WORK REQUEST - Search the data for the string "begin" and extract every line where it appears.
*** MATERIAL TO PROCESS ***
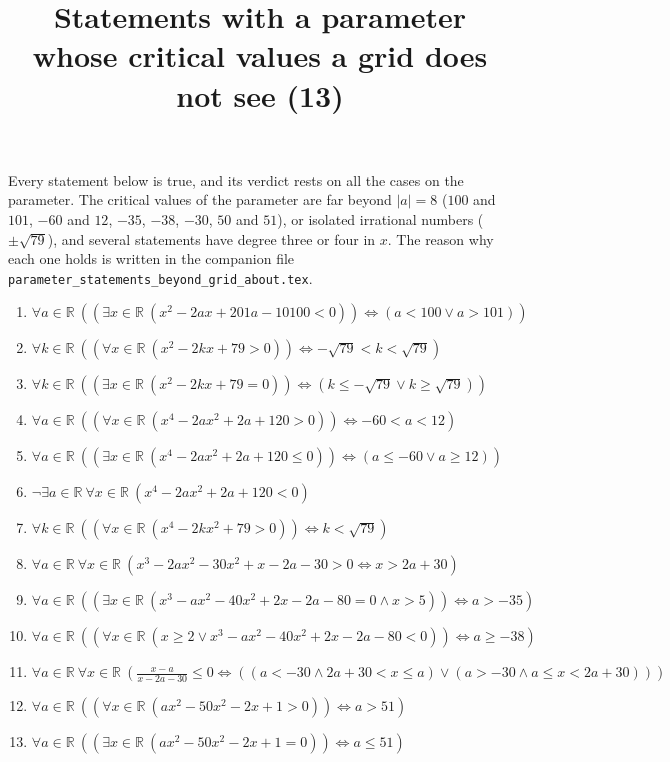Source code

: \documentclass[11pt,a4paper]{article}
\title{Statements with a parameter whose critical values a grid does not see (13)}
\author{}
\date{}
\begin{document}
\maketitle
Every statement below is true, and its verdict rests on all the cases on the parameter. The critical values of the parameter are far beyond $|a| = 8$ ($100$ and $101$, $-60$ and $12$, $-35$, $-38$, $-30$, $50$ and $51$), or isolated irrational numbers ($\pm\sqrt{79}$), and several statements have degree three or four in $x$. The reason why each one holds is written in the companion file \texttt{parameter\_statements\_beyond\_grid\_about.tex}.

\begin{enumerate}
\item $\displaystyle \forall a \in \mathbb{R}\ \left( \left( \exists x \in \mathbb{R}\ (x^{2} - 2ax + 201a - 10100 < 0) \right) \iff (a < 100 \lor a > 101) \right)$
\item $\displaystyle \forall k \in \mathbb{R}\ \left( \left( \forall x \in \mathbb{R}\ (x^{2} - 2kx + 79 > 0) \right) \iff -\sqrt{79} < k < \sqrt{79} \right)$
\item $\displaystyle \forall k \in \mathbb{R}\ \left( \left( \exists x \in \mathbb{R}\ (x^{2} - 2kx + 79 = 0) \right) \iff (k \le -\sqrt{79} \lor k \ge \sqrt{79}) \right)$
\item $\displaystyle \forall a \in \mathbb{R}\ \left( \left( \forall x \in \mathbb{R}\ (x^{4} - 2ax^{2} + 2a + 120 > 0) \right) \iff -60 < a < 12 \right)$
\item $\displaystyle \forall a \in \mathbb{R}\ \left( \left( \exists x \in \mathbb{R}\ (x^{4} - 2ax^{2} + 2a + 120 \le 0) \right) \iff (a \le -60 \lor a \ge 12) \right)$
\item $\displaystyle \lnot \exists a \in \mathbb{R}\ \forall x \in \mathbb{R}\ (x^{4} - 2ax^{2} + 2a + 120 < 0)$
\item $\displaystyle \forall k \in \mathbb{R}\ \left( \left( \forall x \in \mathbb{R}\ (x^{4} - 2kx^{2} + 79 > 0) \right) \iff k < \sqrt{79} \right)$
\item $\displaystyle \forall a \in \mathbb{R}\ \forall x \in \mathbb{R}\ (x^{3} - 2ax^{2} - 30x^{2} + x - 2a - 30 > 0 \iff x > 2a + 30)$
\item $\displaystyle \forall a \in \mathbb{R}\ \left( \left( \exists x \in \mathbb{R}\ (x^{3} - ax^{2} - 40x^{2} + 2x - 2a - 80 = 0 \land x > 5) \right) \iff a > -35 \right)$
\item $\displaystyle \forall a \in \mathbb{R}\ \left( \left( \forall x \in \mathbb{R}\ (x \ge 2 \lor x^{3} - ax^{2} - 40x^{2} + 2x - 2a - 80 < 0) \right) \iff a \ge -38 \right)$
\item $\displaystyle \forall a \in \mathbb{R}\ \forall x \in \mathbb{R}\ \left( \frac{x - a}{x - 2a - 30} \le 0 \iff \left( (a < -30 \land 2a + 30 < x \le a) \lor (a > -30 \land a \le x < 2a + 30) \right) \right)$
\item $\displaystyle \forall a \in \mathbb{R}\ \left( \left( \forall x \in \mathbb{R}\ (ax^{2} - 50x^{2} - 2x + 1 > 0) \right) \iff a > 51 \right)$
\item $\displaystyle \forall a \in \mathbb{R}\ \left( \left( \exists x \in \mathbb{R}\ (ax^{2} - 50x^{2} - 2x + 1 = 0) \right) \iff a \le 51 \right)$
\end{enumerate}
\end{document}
*** End of MATERIAL TO PROCESS ***
*** MATERIAL TO PROCESS ***
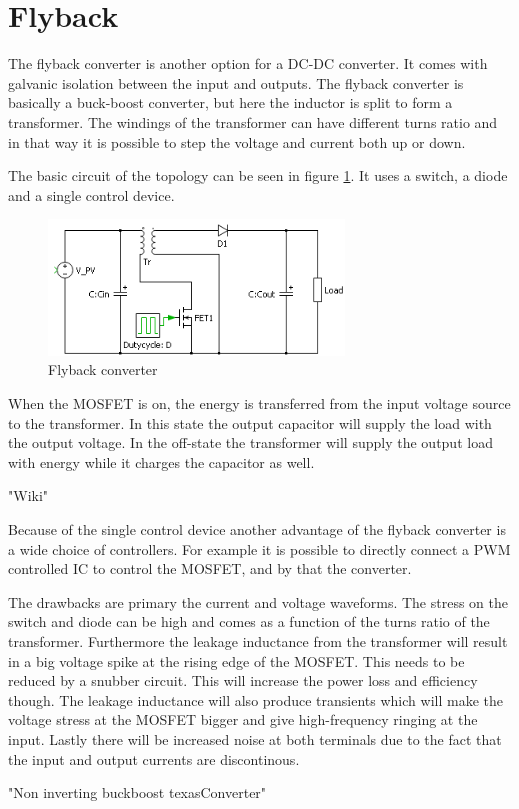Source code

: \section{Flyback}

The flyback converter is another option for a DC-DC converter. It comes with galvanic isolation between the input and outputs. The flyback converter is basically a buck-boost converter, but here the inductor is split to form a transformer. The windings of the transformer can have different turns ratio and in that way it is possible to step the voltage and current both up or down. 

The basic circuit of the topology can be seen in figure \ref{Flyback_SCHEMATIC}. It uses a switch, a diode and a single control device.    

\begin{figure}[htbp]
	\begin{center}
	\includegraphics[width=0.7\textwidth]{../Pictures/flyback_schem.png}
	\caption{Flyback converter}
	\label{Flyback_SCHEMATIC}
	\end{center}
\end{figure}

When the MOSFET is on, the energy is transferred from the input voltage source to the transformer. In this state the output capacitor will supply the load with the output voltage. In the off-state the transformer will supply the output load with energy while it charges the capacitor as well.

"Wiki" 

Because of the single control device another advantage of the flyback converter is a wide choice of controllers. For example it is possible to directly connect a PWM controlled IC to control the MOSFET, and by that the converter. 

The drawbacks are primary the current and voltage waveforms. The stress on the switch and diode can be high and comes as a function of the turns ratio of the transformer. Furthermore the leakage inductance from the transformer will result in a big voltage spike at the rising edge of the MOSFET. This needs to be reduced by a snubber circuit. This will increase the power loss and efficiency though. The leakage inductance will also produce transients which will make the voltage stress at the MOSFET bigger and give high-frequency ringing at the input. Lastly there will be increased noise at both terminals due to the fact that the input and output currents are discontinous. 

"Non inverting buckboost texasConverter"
*** End of MATERIAL TO PROCESS ***
RESPONSE BELOW -
\begin{document}
\begin{enumerate}
\begin{figure}[htbp]
	\begin{center}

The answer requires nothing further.